Researchers at Emory University looked at Medicare claims made by patients 18 and older who were diagnosed with CKD between January 2005 and December 2011. They looked specifically at how kidney disease patients used the emergency room and how many patients went on to require hospitalization from emergency room visits—both of which cost much more than care outside a hospital. The researchers found that there were ways to improve quality of care and decrease the need for costly emergency room intervention during all stages of kidney disease.
Rachel Patzer, director of health services research at the Emory Transplant Center and one of the study’s co-authors, noted that many people learn they have advanced kidney disease during a visit to the emergency room.
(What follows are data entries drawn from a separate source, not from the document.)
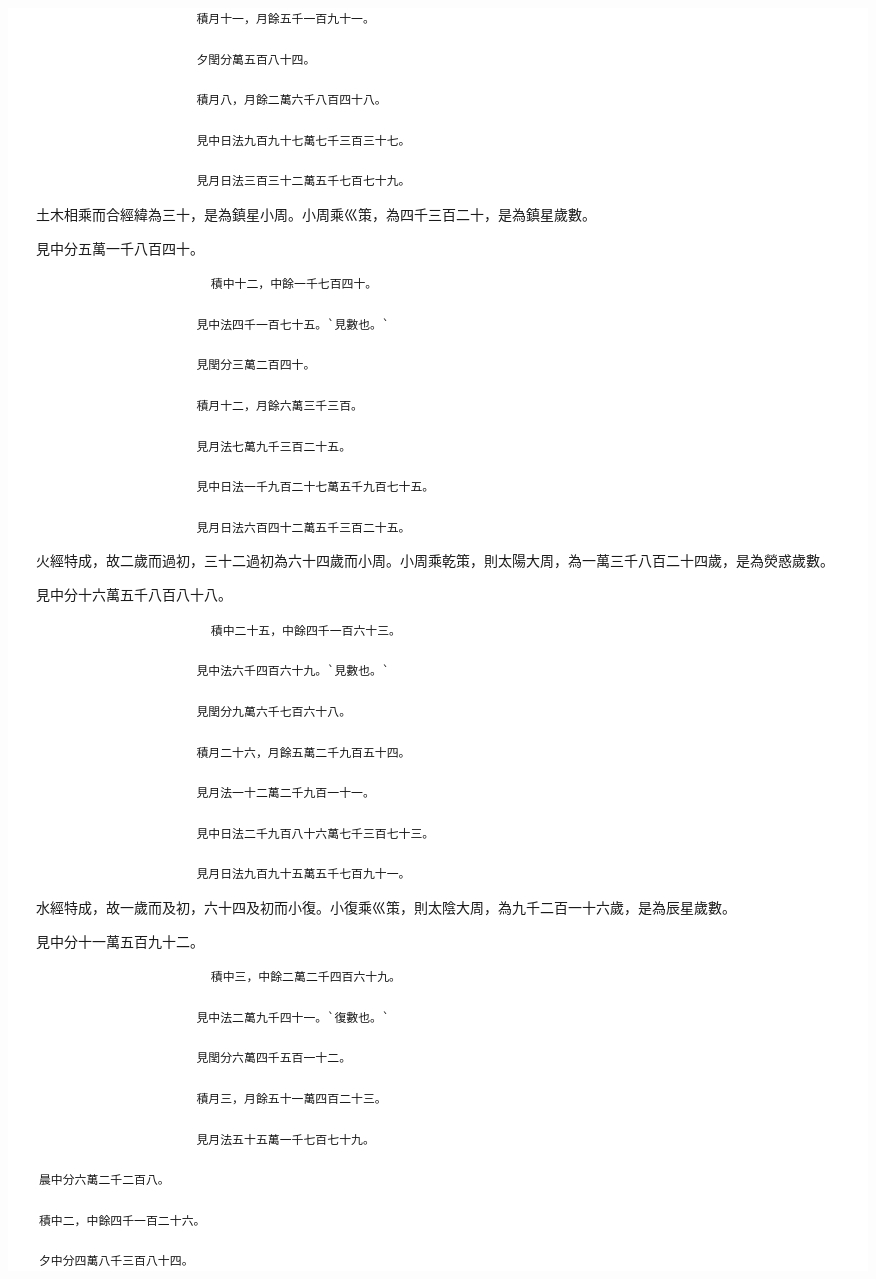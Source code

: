                           　　 積月十一，月餘五千一百九十一。  

                          　　 夕閏分萬五百八十四。  

                          　　 積月八，月餘二萬六千八百四十八。  

                          　　 見中日法九百九十七萬七千三百三十七。  

                          　　 見月日法三百三十二萬五千七百七十九。

　　土木相乘而合經緯為三十，是為鎮星小周。小周乘巛策，為四千三百二十，是為鎮星歲數。

　　見中分五萬一千八百四十。  

                            　　 積中十二，中餘一千七百四十。  

                          　　 見中法四千一百七十五。`見數也。`  

                          　　 見閏分三萬二百四十。  

                          　　 積月十二，月餘六萬三千三百。  

                          　　 見月法七萬九千三百二十五。  

                          　　 見中日法一千九百二十七萬五千九百七十五。  

                          　　 見月日法六百四十二萬五千三百二十五。

　　火經特成，故二歲而過初，三十二過初為六十四歲而小周。小周乘乾策，則太陽大周，為一萬三千八百二十四歲，是為熒惑歲數。

　　見中分十六萬五千八百八十八。  

                            　　 積中二十五，中餘四千一百六十三。  

                          　　 見中法六千四百六十九。`見數也。`  

                          　　 見閏分九萬六千七百六十八。  

                          　　 積月二十六，月餘五萬二千九百五十四。  

                          　　 見月法一十二萬二千九百一十一。  

                          　　 見中日法二千九百八十六萬七千三百七十三。  

                          　　 見月日法九百九十五萬五千七百九十一。

　　水經特成，故一歲而及初，六十四及初而小復。小復乘巛策，則太陰大周，為九千二百一十六歲，是為辰星歲數。

　　見中分十一萬五百九十二。  

                            　　 積中三，中餘二萬二千四百六十九。  

                          　　 見中法二萬九千四十一。`復數也。`  

                          　　 見閏分六萬四千五百一十二。  

                          　　 積月三，月餘五十一萬四百二十三。  

                          　　 見月法五十五萬一千七百七十九。  

    　　 晨中分六萬二千二百八。  

    　　 積中二，中餘四千一百二十六。  

    　　 夕中分四萬八千三百八十四。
These patients usually do not have the benefit of receiving a nephrologist’s care before their disease is very severe.
The researchers emphasized the importance of prevention and early detection, which could make “a substantial dent” in public health spending on kidney failure—ESRD patients make up less than 1 percent of the people on Medicare, and yet they use more than 7 percent of Medicare’s overall budget. Patients who have access to nephrology care and help managing risk factors, such as high blood pressure or diabetes, can slow the progression of their kidney disease and may be able to prevent kidney failure altogether.
The full Kaiser Health News story can be found here.
We see this study as validating the American Kidney Fund’s comprehensive approach to the serious health issue of kidney disease in the United States. Our outreach and education programs, including free kidney health screenings in cities nationwide, identify people who may be at increased risk for kidney disease and provide them with the practical knowledge that can help them prevent it. Our extensive online information about kidney disease, its causes and its treatments reaches millions of people each year. For patients living with kidney failure, we provide a wealth of online information and patient resources, including free monthly webinars on living well with kidney failure. We fund clinical research that studies practical ways to improve treatment for patients. And for low-income dialysis patients, our grant programs help ensure that they have access to lifesaving health care.